Since my wife was diagnosed with celiac disease a year and a half ago, I have had one real pizza and a number of sad, nasty pizzas with crusts made from everything except wheat (e.g., rice flour, cauliflower (!), etc.). You people that are concerned with how pizza should be cut are definitely having First Pizza World problems.

In a perfect world, there would be sufficient information in the article so several MFers could open their own Chicagoland pizza joints to try replicating the results. In fact, I think they should do that and get back to us in a year.
posted by Gilgamesh's Chauffeur at 5:35 PM on June 15 [2 favorites]


I favorited the members who pointed out that labour cost goes beyond what you pay your employees, biut nevertheless: 12 dollars per hour is not acceptable.
posted by Dumsnill at 2:46 AM on June 16 [2 favorites]


I was fine with that article until I read

There are tactile pleasures in folding its triangular slices up as a stream of orange oil drips down your inside forearm.

Uh, sorry, hell no. That orange oil is from bad sauce and crappy cheese. No decent pizza will have it.
posted by Splunge at 12:12 PM on June 16


Not always. You also get orange oil from glorious amounts of various types of sausage.
posted by It's Raining Florence Henderson at 2:25 PM on June 16 [1 favorite]


You also get orange oil from glorious amounts of various types of sausage.
posted by It's Raining Florence Henderson


Okay, granted. But I do not believe that is what was under discussion.
posted by Splunge at 4:33 PM on June 16


My homemade pizza can lead to orange oil :( :( :(

but it's from the butter I put into my sauce, rendering out but filled with tomato redness
posted by DoctorFedora at 7:27 PM on June 16


Orange oil from sausage is where I'm a viking!
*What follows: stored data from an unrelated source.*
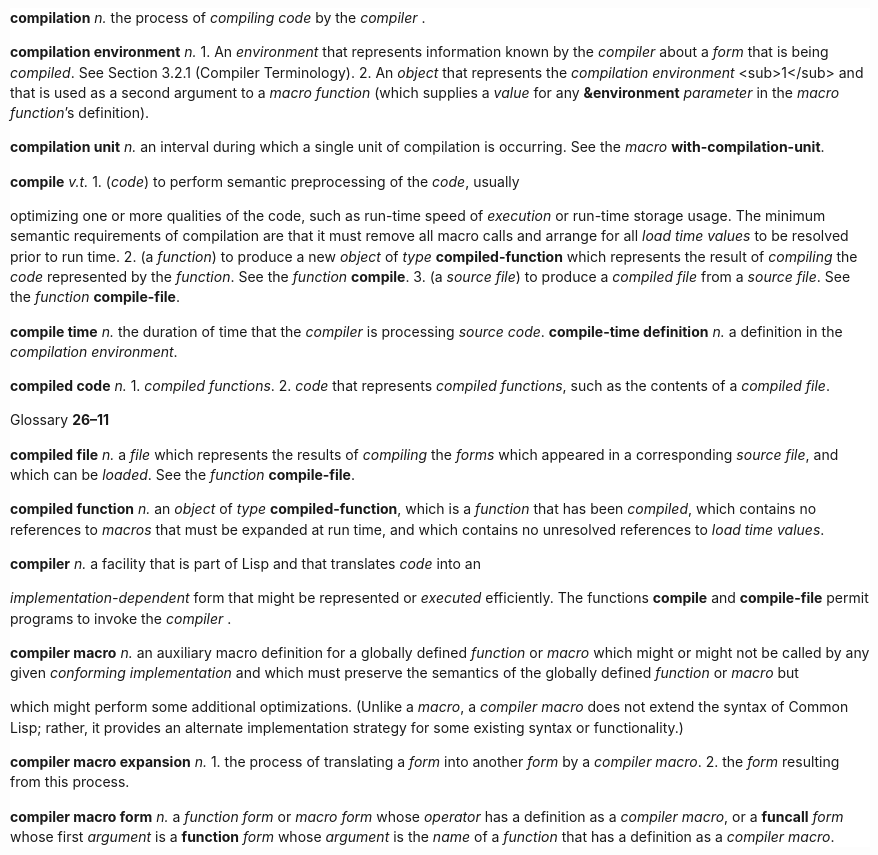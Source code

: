 **compilation** *n.* the process of *compiling code* by the *compiler* . 

**compilation environment** *n.* 1. An *environment* that represents information known by the *compiler* about a *form* that is being *compiled*. See Section 3.2.1 (Compiler Terminology). 2. An *object* that represents the *compilation environment* &#60;sub&#62;1&#60;/sub&#62; and that is used as a second argument to a *macro function* (which supplies a *value* for any **&environment** *parameter* in the *macro function*’s definition). 

**compilation unit** *n.* an interval during which a single unit of compilation is occurring. See the *macro* **with-compilation-unit**. 

**compile** *v.t.* 1. (*code*) to perform semantic preprocessing of the *code*, usually 

optimizing one or more qualities of the code, such as run-time speed of *execution* or run-time storage usage. The minimum semantic requirements of compilation are that it must remove all macro calls and arrange for all *load time values* to be resolved prior to run time. 2. (a *function*) to produce a new *object* of *type* **compiled-function** which represents the result of *compiling* the *code* represented by the *function*. See the *function* **compile**. 3. (a *source file*) to produce a *compiled file* from a *source file*. See the *function* **compile-file**. 

**compile time** *n.* the duration of time that the *compiler* is processing *source code*. **compile-time definition** *n.* a definition in the *compilation environment*. 

**compiled code** *n.* 1. *compiled functions*. 2. *code* that represents *compiled functions*, such as the contents of a *compiled file*. 

Glossary **26–11**

 

 

**compiled file** *n.* a *file* which represents the results of *compiling* the *forms* which appeared in a corresponding *source file*, and which can be *loaded*. See the *function* **compile-file**. 

**compiled function** *n.* an *object* of *type* **compiled-function**, which is a *function* that has been *compiled*, which contains no references to *macros* that must be expanded at run time, and which contains no unresolved references to *load time values*. 

**compiler** *n.* a facility that is part of Lisp and that translates *code* into an 

*implementation-dependent* form that might be represented or *executed* efficiently. The functions **compile** and **compile-file** permit programs to invoke the *compiler* . 

**compiler macro** *n.* an auxiliary macro definition for a globally defined *function* or *macro* which might or might not be called by any given *conforming implementation* and which must preserve the semantics of the globally defined *function* or *macro* but 

which might perform some additional optimizations. (Unlike a *macro*, a *compiler macro* does not extend the syntax of Common Lisp; rather, it provides an alternate implementation strategy for some existing syntax or functionality.) 

**compiler macro expansion** *n.* 1. the process of translating a *form* into another *form* by a *compiler macro*. 2. the *form* resulting from this process. 

**compiler macro form** *n.* a *function form* or *macro form* whose *operator* has a definition as a *compiler macro*, or a **funcall** *form* whose first *argument* is a **function** *form* whose *argument* is the *name* of a *function* that has a definition as a *compiler macro*.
Seriously, though, the orangeness in the oil is usually down to there being a good healthy amount of paprika in any Italian sausage that's worthy of the name. Pepperoni, another key ingredient of good pizza, also contains significant amounts of paprika, and also makes orange grease. Your average pizza sauce, as long as it's not an entirely flavorless mass of unseasoned tomato pulp, with has a decent amount of oil (those seven cans of tomatoes and the 85g of garlic don't just make a sauce. You get a decent several glugs of olive oil from a restaurant size can of olive oil to get enough oil into the pot to saute the garlic, after all). That oil, though blended into the sauce as much as possible, it's there, and it's going to be reddish, and that cheese, definitely it's going to break down a bit under high heat, and its clearish oil leavings are going to mix with that sauce oil, and the sausage oil, and the pepperoni oil, and that's why the bottom of your paper plate is translucently orange.

The orange grease from tacos, though, totally different animal.
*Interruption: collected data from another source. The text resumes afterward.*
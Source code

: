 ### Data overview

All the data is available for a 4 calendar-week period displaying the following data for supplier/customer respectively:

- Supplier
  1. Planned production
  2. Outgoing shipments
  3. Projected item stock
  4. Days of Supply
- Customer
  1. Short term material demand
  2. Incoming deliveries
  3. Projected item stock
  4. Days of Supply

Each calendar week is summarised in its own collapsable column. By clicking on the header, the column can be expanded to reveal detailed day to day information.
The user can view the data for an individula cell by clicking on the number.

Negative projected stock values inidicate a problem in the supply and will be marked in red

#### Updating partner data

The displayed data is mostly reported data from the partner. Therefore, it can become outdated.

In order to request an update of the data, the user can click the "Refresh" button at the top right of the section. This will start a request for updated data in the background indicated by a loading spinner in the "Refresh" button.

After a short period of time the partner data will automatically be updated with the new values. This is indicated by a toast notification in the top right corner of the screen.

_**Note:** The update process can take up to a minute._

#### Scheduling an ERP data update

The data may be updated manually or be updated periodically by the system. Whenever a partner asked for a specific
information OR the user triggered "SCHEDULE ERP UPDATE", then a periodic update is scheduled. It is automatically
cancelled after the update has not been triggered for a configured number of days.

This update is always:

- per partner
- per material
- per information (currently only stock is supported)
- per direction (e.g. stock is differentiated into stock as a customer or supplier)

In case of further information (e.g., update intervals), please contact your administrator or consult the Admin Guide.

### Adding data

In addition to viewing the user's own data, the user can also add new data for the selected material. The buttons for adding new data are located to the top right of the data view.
Why yes, I am killing time until I can leave work, why do you ask?
posted by Ghidorah at 10:55 PM on June 16 [5 favorites]
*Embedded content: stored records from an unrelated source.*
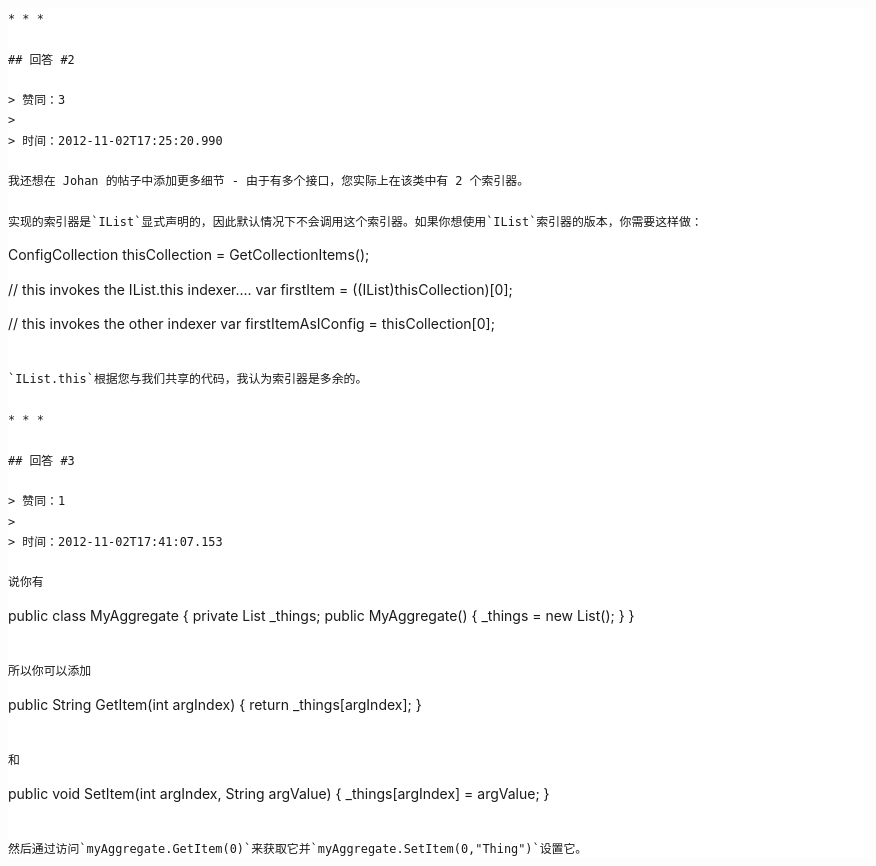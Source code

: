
 ```
* * *

## 回答 #2

> 赞同：3
> 
> 时间：2012-11-02T17:25:20.990

我还想在 Johan 的帖子中添加更多细节 - 由于有多个接口，您实际上在该类中有 2 个索引器。

实现的索引器是`IList`显式声明的，因此默认情况下不会调用这个索引器。如果你想使用`IList`索引器的版本，你需要这样做：

```
ConfigCollection thisCollection = GetCollectionItems();

// this invokes the IList.this indexer....
var firstItem = ((IList)thisCollection)[0];  

// this invokes the other indexer
var firstItemAsIConfig = thisCollection[0]; 
```

`IList.this`根据您与我们共享的代码，我认为索引器是多余的。

* * *

## 回答 #3

> 赞同：1
> 
> 时间：2012-11-02T17:41:07.153

说你有

```
public class MyAggregate
{
  private List<String> _things;
  public MyAggregate()
  {
    _things = new List<String>();
  }
} 
```

所以你可以添加

```
public String GetItem(int argIndex)
{
  return _things[argIndex];
} 
```

和

```
public void SetItem(int argIndex, String argValue)
{
  _things[argIndex] = argValue;
} 
```

然后通过访问`myAggregate.GetItem(0)`来获取它并`myAggregate.SetItem(0,"Thing")`设置它。

```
paprika is the bane of my existence

chili flake too

my wife (italian! works in the industry!) is allergic to capsicum and chefs reach for paprika and flake like salt these days. if it's not for finishing, it's in the dish. if not in the dish, it's in the poaching liquid / marinade / brine / whatever.

grrrrrrr
posted by lazaruslong at 5:37 AM on June 17


I feel like some folks on this thread might really enjoy (and/or hate) this absurdly long taped meeting from Bon Appetit on What Makes a Perfect Pizza?*

*This may not be entertaining at all if you're not already a bon-appetit-on-youtube superfan, idk
posted by mosst at 8:42 AM on June 17 [1 favorite]


It’s called “tavern style” because you have to be hitting the sauce pretty hard for cutting pizza into squares to seem like a good idea

I always draw the line here too.
posted by aspersioncast at 8:59 PM on June 17


If you're going with squares, might as well make them small checkerboard squares and call them "pizza bites"
posted by ctmf at 1:06 PM on June 18 [1 favorite]


Suddenly I'm really into the idea of little square pizza bites! Put a toothpick in each one! Hors d'oeuvres à taverne!
posted by moonmilk at 1:53 PM on June 18 [1 favorite]


Tavern cut is used on crusts that are crispier and crackery-er than the typical New York-style crust.

And it’s friggin’ delicious. Corner piece, FTMFW!